We are focusing our efforts in the Far North and South West regions by:
- providing clean water and improving sanitation facilities such as water pumps, latrines and showers, and waste disposal pits in communities hosting large numbers of displaced people;
- distributing basic supplies such as water containers, cooking utensils and blankets to displaced families;
- distributing dignity kits with items such as sanitary napkins, bathing soap, toothpaste and toothbrush, menstrual pads, and underwear to reduce violence against women and girls
- running safe spaces for women and girls where they can seek counselling, participate in recreational activities and receive other services;
- helping individuals obtain identification documents and referring them to other legal services;
- establishing lifesaving referral pathways for survivors of sexual assault to ensure they receive safe and appropriate clinical care;
- engaging community members to work on reducing protection risks through community-based programs and responding to human rights violations;
- providing cash assistance via mobile or voucher modalities for the most vulnerable to help them meet their basic needs;
- providing business grants and vocational training opportunities for youth, women, and girls in communities affected by crisis.
The IRC’s work in Cameroon is more critical than ever as violence continues to force people from their homes. We pledge to put the needs of those most affected by crisis, specifically women and girls, at the forefront of our efforts and to achieve measurable improvements in safety and economic well-being. It’s clear that more aid is required in order to meet the growing humanitarian needs.
There is an urgent need for improving how we respond to cholera outbreaks. We are looking at ways to help communities affected by crisis prevent and control infection through awareness raising sessions, improve access to clean water, build latrines, and promote proper hygiene.
Due to insecurity and displacement, people affected by crisis have lost their livelihoods and often resort to negative coping strategies for survival such as selling their few personal items or taking unsafe or degrading and exploitative work. This further weakens their resilience and renders them more vulnerable.
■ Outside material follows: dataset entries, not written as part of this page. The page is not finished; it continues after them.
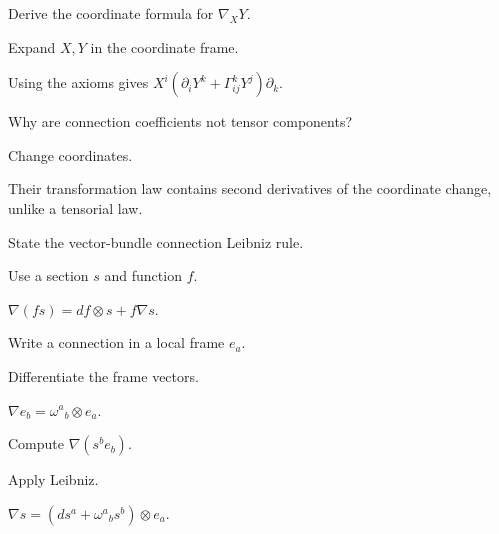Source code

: \begin{exercise}\label{exr:vii21-04}
Derive the coordinate formula for \(\nabla_XY\).
\end{exercise}
\begin{hint}
Expand \(X,Y\) in the coordinate frame.
\end{hint}
\begin{solution}
Using the axioms gives \(X^i(\partial_iY^k+\Gamma^k_{ij}Y^j)\partial_k\).
\end{solution}

\begin{exercise}\label{exr:vii21-05}
Why are connection coefficients not tensor components?
\end{exercise}
\begin{hint}
Change coordinates.
\end{hint}
\begin{solution}
Their transformation law contains second derivatives of the coordinate change, unlike a tensorial law.
\end{solution}

\begin{exercise}\label{exr:vii21-06}
State the vector-bundle connection Leibniz rule.
\end{exercise}
\begin{hint}
Use a section \(s\) and function \(f\).
\end{hint}
\begin{solution}
\(\nabla(fs)=df\otimes s+f\nabla s\).
\end{solution}

\begin{exercise}\label{exr:vii21-07}
Write a connection in a local frame \(e_a\).
\end{exercise}
\begin{hint}
Differentiate the frame vectors.
\end{hint}
\begin{solution}
\(\nabla e_b=\omega^a{}_b\otimes e_a\).
\end{solution}

\begin{exercise}\label{exr:vii21-08}
Compute \(\nabla(s^be_b)\).
\end{exercise}
\begin{hint}
Apply Leibniz.
\end{hint}
\begin{solution}
\(\nabla s=(ds^a+\omega^a{}_b s^b)\otimes e_a\).
\end{solution}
- In the Far North region, we will be scaling up resilience programming through provision of business grants and vocational training opportunities to support the economic wellbeing of youth.
- We will promote women’s empowerment through Village Savings and Loan Associations.
- The IRC will maintain and diversify its cash programs modalities to help vulnerable households meet their basic needs in dignity.
With the crisis in the Far North, South West and North West regions, protection risks and gender-based violence (GBV) has increased, with women and girls also now more exposed to risk of rape, and sexual and physical abuse. The IRC will work to:
- establish a comprehensive community-level protection monitoring and alert system to ensure that rights violations are identified and responded to in a timely manner;
- extend psychosocial support sessions for adolescent girls at IRC-run safe spaces;
- introduce activities specifically targeting men and boys for behavioural change;
- strengthen the capacity of key local protection partners in conflict resolution to foster safety and social cohesion at the community level;
- expand direct services to include legal aid and access to justice for survivors of violence.
The Far North of Cameroon has one of the lowest net school enrolment rates, approximately 24 percent, Poor infrastructure, insecurity, absence of qualified teachers and teaching materials and inability to pay for school fees are some of the barriers families face. The IRC will support children with literacy, numeracy, and social-emotional skills, as well as livelihoods skills for youth. We will also help ensure girls and boys of school age can enrol in and attend safe, functioning and responsive education programs.